Sarah tinkered with every single variable of this recipe, from how to handle the butter (Smeared? Smashed? Softened? Frozen?), to ingredient ratios, to how to handle the dough. She even tried more outlandish tricks, like baking the biscuits on their sides to defy the very laws of gravity and prevent them from toppling over.

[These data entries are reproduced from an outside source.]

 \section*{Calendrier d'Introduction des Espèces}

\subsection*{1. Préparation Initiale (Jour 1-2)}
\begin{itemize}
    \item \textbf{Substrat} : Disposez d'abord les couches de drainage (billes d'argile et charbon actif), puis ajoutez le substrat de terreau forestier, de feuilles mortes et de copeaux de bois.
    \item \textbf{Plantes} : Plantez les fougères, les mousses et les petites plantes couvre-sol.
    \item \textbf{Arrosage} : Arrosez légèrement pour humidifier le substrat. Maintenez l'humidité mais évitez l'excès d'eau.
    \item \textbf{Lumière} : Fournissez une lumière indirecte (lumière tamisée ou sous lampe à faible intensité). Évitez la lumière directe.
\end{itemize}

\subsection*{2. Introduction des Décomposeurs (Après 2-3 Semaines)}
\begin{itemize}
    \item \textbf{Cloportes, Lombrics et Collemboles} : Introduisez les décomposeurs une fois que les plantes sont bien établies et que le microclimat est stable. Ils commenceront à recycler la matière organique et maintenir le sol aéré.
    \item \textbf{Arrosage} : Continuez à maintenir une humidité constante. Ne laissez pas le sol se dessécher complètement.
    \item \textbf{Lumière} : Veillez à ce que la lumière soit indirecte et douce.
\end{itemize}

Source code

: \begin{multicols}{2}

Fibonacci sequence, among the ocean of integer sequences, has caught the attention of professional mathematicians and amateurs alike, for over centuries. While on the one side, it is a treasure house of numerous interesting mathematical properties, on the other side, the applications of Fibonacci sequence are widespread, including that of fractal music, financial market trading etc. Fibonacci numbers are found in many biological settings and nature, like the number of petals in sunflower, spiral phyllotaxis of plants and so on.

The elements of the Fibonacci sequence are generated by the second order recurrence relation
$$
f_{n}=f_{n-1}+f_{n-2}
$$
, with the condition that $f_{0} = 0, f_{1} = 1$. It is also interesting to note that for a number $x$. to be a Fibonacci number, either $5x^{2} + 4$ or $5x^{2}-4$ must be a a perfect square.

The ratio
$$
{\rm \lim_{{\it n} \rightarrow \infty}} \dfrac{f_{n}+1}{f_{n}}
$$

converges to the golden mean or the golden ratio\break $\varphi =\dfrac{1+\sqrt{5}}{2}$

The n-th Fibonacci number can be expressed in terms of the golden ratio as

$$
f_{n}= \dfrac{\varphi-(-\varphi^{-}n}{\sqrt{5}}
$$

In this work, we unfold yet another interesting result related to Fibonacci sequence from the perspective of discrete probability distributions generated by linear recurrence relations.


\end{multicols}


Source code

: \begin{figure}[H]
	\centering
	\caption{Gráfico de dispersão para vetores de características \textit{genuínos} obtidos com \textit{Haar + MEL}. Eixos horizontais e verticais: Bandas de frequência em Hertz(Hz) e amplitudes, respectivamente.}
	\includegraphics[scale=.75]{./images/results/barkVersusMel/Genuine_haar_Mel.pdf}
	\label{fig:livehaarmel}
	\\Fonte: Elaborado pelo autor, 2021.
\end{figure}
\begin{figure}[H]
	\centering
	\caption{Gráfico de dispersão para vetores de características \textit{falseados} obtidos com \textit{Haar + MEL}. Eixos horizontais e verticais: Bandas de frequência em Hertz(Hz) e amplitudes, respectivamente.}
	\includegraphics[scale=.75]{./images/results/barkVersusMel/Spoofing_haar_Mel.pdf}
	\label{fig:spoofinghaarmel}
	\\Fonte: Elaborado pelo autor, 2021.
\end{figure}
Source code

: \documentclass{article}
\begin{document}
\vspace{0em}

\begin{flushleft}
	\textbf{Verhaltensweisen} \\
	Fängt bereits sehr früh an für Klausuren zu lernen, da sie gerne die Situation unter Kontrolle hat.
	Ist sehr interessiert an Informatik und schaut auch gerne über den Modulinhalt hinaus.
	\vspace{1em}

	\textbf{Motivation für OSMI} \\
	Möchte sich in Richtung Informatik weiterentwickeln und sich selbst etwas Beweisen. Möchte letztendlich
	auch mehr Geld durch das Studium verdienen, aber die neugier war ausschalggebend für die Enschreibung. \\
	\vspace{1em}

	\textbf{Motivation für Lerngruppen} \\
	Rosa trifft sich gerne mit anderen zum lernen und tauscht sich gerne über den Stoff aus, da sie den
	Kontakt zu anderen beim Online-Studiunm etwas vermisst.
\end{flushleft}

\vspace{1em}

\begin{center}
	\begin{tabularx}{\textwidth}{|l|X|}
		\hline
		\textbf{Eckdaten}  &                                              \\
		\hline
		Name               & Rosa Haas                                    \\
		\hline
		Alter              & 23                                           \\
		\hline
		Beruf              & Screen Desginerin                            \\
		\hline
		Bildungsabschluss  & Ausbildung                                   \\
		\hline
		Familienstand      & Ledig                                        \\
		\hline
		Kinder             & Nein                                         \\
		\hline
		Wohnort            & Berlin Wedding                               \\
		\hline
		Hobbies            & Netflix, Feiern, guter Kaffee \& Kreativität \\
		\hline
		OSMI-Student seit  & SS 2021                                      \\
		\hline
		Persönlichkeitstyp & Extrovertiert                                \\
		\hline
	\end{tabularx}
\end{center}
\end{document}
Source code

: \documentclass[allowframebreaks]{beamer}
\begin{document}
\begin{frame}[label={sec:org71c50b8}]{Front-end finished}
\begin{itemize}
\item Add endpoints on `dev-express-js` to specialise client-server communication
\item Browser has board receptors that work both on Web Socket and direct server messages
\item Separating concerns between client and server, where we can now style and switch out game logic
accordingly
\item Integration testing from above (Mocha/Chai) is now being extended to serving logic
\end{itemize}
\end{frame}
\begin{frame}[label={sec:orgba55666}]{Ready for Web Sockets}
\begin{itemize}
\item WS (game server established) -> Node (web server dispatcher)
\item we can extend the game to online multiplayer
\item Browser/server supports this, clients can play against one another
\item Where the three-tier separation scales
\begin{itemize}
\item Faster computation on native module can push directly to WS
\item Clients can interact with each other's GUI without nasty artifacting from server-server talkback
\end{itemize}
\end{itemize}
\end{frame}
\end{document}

In the end, she discovered one core truth: “In order to achieve a very flaky biscuit, you have to be willing to use a lot of butter, make a mess in the kitchen, and wait for the biscuits to chill before baking them.” These biscuits are a project bake, but they are worth it. I could describe them, but I think in this case, the photos tell the full story. I mean, just try and count those layers:
Here’s the secret to their success.
This recipe is made with a flour frequently associated with biscuits: self-rising flour. This flour already includes baking powder and salt, so it streamlines the measuring and cuts down the ingredient list. (Though the recipe also calls for salted butter, to add a little more flavor without needing to actually add salt.)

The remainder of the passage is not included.